> [Action item] The answer is all of the data, repeated exactly.

═══

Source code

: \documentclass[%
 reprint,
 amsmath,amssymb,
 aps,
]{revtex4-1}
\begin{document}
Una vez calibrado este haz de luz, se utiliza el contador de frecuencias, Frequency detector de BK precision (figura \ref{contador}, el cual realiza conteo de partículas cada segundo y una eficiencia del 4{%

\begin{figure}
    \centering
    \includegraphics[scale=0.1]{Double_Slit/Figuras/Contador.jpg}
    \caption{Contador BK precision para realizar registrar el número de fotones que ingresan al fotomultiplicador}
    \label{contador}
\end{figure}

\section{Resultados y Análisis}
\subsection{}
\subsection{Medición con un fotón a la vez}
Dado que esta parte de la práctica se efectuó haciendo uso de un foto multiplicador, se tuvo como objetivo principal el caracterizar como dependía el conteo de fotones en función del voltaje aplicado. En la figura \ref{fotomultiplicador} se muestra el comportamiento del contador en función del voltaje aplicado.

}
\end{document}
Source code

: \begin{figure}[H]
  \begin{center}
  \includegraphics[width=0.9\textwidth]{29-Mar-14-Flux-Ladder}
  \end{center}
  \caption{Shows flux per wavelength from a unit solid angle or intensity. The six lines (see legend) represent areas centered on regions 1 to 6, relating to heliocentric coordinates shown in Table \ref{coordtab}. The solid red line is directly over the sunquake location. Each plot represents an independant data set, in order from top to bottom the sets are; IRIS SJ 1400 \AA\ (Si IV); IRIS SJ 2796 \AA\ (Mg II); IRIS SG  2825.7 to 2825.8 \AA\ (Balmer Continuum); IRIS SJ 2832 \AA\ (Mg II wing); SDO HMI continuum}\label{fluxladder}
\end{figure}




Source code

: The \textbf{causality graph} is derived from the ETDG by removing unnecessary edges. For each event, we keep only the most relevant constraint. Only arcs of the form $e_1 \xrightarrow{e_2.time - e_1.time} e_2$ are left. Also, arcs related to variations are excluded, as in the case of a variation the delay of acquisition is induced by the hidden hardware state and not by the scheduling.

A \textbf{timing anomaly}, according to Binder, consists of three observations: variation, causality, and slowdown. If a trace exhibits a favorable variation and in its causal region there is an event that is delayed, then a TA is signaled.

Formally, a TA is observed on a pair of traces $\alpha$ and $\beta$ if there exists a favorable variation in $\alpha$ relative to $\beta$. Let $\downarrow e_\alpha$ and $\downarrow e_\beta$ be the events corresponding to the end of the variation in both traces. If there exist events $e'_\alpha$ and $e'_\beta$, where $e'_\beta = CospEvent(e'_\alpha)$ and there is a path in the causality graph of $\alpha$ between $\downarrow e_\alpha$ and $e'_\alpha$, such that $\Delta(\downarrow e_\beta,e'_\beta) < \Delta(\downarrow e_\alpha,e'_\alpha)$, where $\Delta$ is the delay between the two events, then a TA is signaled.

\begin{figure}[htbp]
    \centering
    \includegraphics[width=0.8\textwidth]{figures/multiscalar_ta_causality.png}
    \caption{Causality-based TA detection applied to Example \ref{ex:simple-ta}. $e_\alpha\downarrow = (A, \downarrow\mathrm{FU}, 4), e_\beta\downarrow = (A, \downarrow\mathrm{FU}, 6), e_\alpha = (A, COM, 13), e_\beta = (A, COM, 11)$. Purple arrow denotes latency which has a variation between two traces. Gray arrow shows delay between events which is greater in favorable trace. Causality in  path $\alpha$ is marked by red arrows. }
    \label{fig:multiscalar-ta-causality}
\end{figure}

═══

> [Response]
Source code

: \documentclass[%
 reprint,
 amsmath,amssymb,
 aps,
]{revtex4-1}
\begin{document}
Una vez calibrado este haz de luz, se utiliza el contador de frecuencias, Frequency detector de BK precision (figura \ref{contador}, el cual realiza conteo de partículas cada segundo y una eficiencia del 4{%

\begin{figure}
    \centering
    \includegraphics[scale=0.1]{Double_Slit/Figuras/Contador.jpg}
    \caption{Contador BK precision para realizar registrar el número de fotones que ingresan al fotomultiplicador}
    \label{contador}
\end{figure}

\section{Resultados y Análisis}
\subsection{}
\subsection{Medición con un fotón a la vez}
Dado que esta parte de la práctica se efectuó haciendo uso de un foto multiplicador, se tuvo como objetivo principal el caracterizar como dependía el conteo de fotones en función del voltaje aplicado. En la figura \ref{fotomultiplicador} se muestra el comportamiento del contador en función del voltaje aplicado.

}
\end{document}
Source code

: \begin{figure}[H]
  \begin{center}
  \includegraphics[width=0.9\textwidth]{29-Mar-14-Flux-Ladder}
  \end{center}
  \caption{Shows flux per wavelength from a unit solid angle or intensity. The six lines (see legend) represent areas centered on regions 1 to 6, relating to heliocentric coordinates shown in Table \ref{coordtab}. The solid red line is directly over the sunquake location. Each plot represents an independant data set, in order from top to bottom the sets are; IRIS SJ 1400 \AA\ (Si IV); IRIS SJ 2796 \AA\ (Mg II); IRIS SG  2825.7 to 2825.8 \AA\ (Balmer Continuum); IRIS SJ 2832 \AA\ (Mg II wing); SDO HMI continuum}\label{fluxladder}
\end{figure}




Source code

: The \textbf{causality graph} is derived from the ETDG by removing unnecessary edges. For each event, we keep only the most relevant constraint. Only arcs of the form $e_1 \xrightarrow{e_2.time - e_1.time} e_2$ are left. Also, arcs related to variations are excluded, as in the case of a variation the delay of acquisition is induced by the hidden hardware state and not by the scheduling.

A \textbf{timing anomaly}, according to Binder, consists of three observations: variation, causality, and slowdown. If a trace exhibits a favorable variation and in its causal region there is an event that is delayed, then a TA is signaled.

Formally, a TA is observed on a pair of traces $\alpha$ and $\beta$ if there exists a favorable variation in $\alpha$ relative to $\beta$. Let $\downarrow e_\alpha$ and $\downarrow e_\beta$ be the events corresponding to the end of the variation in both traces. If there exist events $e'_\alpha$ and $e'_\beta$, where $e'_\beta = CospEvent(e'_\alpha)$ and there is a path in the causality graph of $\alpha$ between $\downarrow e_\alpha$ and $e'_\alpha$, such that $\Delta(\downarrow e_\beta,e'_\beta) < \Delta(\downarrow e_\alpha,e'_\alpha)$, where $\Delta$ is the delay between the two events, then a TA is signaled.

\begin{figure}[htbp]
    \centering
    \includegraphics[width=0.8\textwidth]{figures/multiscalar_ta_causality.png}
    \caption{Causality-based TA detection applied to Example \ref{ex:simple-ta}. $e_\alpha\downarrow = (A, \downarrow\mathrm{FU}, 4), e_\beta\downarrow = (A, \downarrow\mathrm{FU}, 6), e_\alpha = (A, COM, 13), e_\beta = (A, COM, 11)$. Purple arrow denotes latency which has a variation between two traces. Gray arrow shows delay between events which is greater in favorable trace. Causality in  path $\alpha$ is marked by red arrows. }
    \label{fig:multiscalar-ta-causality}
\end{figure}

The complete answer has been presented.